Продолжая бежать, крича что-то неразборчивое, с радостью видя, что сумел нагнать своих, он встроился в редкую цепь, короткой командой советского майора и корейского старшего капитана развернутую влево. В памяти опять мелькнуло что-то узнаваемое, из детства, когда отец был молодым и живым, а убитый в сорок третьем Гошка подсаживал его на дерево, чтобы брату было видно: полуэскадрон разворачивается на полном скаку, вытягивая нитку самых лихих всадников параллельно цели их вытянутых вперед клинков. Караколь?
Он не успел додумать, как такое может называться в пехоте, — цепь вломилась в кустарник, пробивая его телами. Шапку рвануло крупной веткой, едва не оборвав завязки, справа кто-то ахнул, и обернувшийся на этот раз Алексей увидел, как всплескивает руками молодой боец-азиат, чем-то вдруг неуловимо напомнивший ему погибшего Хао Ли. Прыгнув к нему и подхватив падающего, он продрался вперед — и его дождались, приняли обвисающее на руках тело, сунули в руки оружие.

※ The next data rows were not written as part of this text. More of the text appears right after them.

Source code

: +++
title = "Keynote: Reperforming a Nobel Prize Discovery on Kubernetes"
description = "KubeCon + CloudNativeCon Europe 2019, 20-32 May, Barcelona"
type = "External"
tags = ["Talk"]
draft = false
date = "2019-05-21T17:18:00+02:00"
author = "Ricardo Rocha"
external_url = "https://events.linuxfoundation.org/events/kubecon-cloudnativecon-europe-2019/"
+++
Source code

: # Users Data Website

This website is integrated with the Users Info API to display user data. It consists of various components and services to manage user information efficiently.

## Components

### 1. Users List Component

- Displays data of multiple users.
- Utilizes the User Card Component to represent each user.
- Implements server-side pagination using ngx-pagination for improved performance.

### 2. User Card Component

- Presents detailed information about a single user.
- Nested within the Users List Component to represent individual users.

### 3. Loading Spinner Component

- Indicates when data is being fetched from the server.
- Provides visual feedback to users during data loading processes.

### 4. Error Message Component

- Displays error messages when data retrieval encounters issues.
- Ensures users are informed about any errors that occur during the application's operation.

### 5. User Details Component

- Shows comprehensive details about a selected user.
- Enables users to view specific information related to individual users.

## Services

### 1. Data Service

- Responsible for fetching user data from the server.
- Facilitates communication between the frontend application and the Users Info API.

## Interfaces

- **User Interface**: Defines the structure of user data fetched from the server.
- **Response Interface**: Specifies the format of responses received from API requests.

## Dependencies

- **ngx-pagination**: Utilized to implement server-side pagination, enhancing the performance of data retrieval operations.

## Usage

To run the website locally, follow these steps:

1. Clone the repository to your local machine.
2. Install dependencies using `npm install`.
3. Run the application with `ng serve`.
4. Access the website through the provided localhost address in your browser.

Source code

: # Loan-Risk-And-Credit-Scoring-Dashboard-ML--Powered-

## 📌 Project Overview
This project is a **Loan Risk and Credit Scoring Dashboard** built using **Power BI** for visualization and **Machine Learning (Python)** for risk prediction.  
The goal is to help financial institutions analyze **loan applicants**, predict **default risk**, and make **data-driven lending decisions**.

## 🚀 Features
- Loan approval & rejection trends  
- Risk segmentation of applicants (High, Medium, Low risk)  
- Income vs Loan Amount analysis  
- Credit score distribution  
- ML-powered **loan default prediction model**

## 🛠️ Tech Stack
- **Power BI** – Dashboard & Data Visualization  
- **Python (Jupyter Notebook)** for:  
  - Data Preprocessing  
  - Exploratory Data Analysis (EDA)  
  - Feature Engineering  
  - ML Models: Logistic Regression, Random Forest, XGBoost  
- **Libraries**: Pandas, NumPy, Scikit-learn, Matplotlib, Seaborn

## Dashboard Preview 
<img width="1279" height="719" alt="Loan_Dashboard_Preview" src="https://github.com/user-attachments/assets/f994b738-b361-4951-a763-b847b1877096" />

— Давай! — крикнул ему по-русски кто-то знакомый, но не узнанный; перед глазами мелькнуло совершенно белое лицо пленного, искаженное дикой гримасой, и все снова побежали вперед. Потом была опять остановка, на минуту, не больше — перевести дух, пока кто-то, кто ими командовал, осматривался, стоя в полный рост. Еще рывок — и уцелевшие наконец-то врываются в осыпавшиеся окопы и тут же ложатся.
— Молодец, — понял Алексей слово, сказанное в ту секунду, когда он снова получил возможность слышать. Это оказался Петров — странный человек, похожий лицом и голосом на представителя едва ли не половины народов Советского Союза, смешанных вместе в нем одном.

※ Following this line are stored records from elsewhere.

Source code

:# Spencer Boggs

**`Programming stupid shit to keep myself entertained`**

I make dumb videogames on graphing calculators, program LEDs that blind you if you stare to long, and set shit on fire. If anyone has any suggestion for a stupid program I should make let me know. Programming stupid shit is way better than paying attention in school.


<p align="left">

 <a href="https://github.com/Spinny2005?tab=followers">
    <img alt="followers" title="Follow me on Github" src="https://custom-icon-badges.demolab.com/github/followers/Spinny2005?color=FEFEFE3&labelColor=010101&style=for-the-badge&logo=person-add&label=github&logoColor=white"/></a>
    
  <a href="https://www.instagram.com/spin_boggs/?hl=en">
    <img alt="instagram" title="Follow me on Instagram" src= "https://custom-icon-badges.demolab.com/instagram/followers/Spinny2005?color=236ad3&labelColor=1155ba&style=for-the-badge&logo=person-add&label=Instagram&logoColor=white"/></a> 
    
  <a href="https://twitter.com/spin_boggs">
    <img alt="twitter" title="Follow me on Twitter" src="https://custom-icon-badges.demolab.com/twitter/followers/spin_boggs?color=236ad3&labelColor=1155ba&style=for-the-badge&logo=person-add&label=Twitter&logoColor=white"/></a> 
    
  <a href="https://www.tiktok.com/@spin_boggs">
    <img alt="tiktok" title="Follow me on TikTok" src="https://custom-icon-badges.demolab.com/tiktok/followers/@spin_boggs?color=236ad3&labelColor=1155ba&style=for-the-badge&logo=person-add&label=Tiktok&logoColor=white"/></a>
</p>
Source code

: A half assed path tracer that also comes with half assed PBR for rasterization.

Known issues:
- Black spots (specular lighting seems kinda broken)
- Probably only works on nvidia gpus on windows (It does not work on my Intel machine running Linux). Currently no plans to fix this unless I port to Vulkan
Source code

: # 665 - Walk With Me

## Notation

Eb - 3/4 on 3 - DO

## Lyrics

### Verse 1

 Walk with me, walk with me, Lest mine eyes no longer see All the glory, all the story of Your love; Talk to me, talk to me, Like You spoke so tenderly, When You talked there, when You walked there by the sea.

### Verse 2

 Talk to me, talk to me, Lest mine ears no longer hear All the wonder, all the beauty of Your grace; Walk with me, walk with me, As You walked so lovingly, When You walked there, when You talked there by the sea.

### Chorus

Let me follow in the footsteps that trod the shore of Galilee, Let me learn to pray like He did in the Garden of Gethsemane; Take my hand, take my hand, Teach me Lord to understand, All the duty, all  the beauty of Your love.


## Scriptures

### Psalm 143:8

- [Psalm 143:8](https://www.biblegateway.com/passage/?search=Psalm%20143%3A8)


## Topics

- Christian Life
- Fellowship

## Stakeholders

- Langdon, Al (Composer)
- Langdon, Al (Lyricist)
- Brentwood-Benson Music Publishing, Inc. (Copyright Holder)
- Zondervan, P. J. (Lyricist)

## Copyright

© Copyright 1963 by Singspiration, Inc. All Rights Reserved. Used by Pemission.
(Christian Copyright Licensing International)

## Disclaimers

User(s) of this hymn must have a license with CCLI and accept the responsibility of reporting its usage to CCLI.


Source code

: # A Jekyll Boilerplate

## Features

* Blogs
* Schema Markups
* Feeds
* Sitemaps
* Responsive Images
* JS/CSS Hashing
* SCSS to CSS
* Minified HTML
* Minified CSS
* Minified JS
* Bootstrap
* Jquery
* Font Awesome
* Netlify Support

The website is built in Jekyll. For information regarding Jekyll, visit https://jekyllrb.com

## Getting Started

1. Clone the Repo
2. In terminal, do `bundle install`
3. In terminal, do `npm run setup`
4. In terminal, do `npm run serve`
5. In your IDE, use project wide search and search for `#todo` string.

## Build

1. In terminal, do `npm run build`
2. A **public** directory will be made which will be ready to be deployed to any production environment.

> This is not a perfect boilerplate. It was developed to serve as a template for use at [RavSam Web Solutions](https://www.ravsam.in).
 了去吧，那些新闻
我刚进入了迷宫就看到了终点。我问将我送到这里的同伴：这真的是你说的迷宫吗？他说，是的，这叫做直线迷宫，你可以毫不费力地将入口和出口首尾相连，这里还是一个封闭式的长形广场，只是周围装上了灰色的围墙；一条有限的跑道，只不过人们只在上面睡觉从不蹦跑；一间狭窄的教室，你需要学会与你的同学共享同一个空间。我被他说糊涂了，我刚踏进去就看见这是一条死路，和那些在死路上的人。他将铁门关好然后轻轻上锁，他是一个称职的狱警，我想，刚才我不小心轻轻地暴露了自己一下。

— И автомат подобрал, и помог даже кому-то — я видел. И вообще молодец, я не ожидал…
Он исчез куда-то из поля зрения, не договорив, но сил не было даже просто на то, чтобы повернуть голову. Потом все-таки пришлось, потому что появилось ощущение, которому Алексей даже не сразу поверил. Поглядев сначала вбок, чтобы никого не было рядом, он свел руки вместе, с усилием подложив их под себя, чтобы суметь перевернуться. Автомат зацепился за что-то ремнем, и с отпущенной ветки сорвался снег, обсыпав его лицо. Это помогло удержать на нем такое выражение, какое не привлекло бы к себе лишнего внимания. Ой, мама, что же это… Согнув ноги, Алексей уткнулся подбородком себе в грудь, зажмурив глаза. Как же это вышло? Ведь он же не трус! Вспомнив, как он бежал, стреляя, как стоял на палубе погибающего корабля, с ненавистью глядя на разворачивающиеся штурмовики и туго обматывая ремешком чужого бинокля папку с документами, которые в подобных случаях положено уничтожать, он снова помотал головой. Нет, этого не должно быть. Но случилось… Господи, ну почему же?